Having a heart for God is not about being "saved" or not, though that is a necessary first step. The Christian life is more than "fire insurance" to keep you out of hell. It's about whether you have a heart for God, whether you are pursuing God, as it says in the Bible: "If you look for Me in earnest, you will find Me when you seek Me" (see Jer. 29:13, emphasis added).
In recent months I have noticed a new stirring in my heart. It's been part of an odyssey that has involved being more involved in public ministry and also finishing my first book, Old Man New Man, which is excerpted in this issue. The process of looking deeply within has made me realize how my heart cries out for more of God--not superficial charismatic spirituality, but something deep where I know God and understand that He knows me.
As I wrote Old Man New Man, I interviewed scores of men who say they feel the same way. They want more of God, but they feel unworthy. It's as if God won't accept them as sons with their imperfections.

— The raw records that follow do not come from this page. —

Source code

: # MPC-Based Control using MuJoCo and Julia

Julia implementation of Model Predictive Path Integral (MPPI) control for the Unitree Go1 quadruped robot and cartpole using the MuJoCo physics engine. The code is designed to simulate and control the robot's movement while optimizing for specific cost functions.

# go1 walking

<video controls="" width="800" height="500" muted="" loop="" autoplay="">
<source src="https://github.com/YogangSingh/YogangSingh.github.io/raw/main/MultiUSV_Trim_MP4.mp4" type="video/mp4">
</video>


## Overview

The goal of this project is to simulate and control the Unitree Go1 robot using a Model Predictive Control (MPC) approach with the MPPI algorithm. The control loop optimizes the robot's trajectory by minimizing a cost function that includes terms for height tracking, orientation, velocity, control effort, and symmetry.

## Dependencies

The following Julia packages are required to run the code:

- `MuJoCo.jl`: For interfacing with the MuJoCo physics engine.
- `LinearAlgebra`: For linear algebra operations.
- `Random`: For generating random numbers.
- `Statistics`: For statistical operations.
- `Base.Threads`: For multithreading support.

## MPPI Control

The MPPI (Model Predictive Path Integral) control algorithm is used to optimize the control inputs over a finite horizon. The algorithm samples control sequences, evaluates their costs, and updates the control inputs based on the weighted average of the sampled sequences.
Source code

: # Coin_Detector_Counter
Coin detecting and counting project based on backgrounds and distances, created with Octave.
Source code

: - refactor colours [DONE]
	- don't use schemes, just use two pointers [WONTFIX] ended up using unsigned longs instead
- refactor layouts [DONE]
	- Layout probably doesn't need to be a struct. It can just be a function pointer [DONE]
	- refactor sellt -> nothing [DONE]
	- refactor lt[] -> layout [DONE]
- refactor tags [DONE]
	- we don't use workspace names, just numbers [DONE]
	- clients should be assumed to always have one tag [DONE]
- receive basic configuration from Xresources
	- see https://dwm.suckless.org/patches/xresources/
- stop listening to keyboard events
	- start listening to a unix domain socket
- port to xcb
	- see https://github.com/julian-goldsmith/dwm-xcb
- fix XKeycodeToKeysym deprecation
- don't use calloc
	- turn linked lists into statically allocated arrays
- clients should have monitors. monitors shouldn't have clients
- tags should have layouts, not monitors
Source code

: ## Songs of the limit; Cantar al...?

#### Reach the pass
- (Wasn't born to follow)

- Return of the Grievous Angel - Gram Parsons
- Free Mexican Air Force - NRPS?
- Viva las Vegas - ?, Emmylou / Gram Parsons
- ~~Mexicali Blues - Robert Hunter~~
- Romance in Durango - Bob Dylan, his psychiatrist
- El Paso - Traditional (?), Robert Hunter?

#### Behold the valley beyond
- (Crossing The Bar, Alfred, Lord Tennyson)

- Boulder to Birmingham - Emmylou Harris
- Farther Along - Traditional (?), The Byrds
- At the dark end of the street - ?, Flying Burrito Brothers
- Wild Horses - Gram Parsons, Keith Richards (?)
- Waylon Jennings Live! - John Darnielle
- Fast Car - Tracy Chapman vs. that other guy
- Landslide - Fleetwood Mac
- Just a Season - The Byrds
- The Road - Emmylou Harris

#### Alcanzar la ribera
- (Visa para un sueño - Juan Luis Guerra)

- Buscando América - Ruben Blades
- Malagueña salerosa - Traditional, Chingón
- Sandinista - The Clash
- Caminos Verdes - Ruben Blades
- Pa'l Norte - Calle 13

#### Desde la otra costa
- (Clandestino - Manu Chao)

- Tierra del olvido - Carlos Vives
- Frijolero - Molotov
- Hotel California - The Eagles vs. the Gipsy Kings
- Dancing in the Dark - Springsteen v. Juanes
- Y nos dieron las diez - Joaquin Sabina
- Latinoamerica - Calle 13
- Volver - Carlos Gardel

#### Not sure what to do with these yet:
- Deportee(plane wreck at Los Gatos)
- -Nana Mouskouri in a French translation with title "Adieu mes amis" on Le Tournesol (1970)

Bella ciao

That's why a message by Mike Bickle at the 1999 Charisma conference seemed so life-changing for those who heard it. Bickle's book, Passion for Jesus, tells of his own odyssey to know God better. I invited him to speak at the conference because I knew he could lead people into God's presence.
But I was blown away by the revelation he taught. Mike asked this important question: Are you a sinner who struggles to love God, or are you a lover of God who struggles with sin? The answer will change your life and your destiny. It determines how we look at ourselves and our relationship with God.
Because we know our own shortcomings, we have trouble understanding that God loves us and enjoys being with us. We think we must achieve some sort of spiritual perfection before we can be good enough for God to love us. It's a fear--a fear of rejection by God. This fear paralyzes even Christian leaders, who go through the motions but underneath have deep shame that places them in shackles and binds them.
I know men who have been Christians for many years, yet who are still in a tailspin because they know they fall short. They fail to understand how much God the Father loves them--right now. They think God must be mad at them.
If the greatest longing is the assurance that we are enjoyed by God even in our weakness, then the greatest fear is that God will reject us. If that fear is lodged in the core of our beings, it will have a colossal effect on how we look at ourselves--whether we live in fear or faith, and whether we run to God or from God.
Jesus wants to reinstate you in the confidence that God enjoys you. If you remember that God longs to embrace you--even though you may fall short--then you won't stay in sin very long. It's not about getting totally set free in an instant; it's about the truth renewing you every time you come back. In time, the besetting sin will be gone.
The devil wants you to run from God, not to God. The devil wants you to define your success by your struggle, but God wants you to define your success by His love for you and by your love for Him.
Consider the apostle John, the only writer of the Gospels who records Jesus saying, "I have loved you even as the Father has loved Me" (see John 15:9). John understood such love. Isn't it interesting that he was the only disciple who didn't run when Jesus was crucified?
When we understand this love, we'll also be able to stand strong--no matter what the devil throws at us, no matter what in our past would bring us down, or no matter what we are trying to overcome.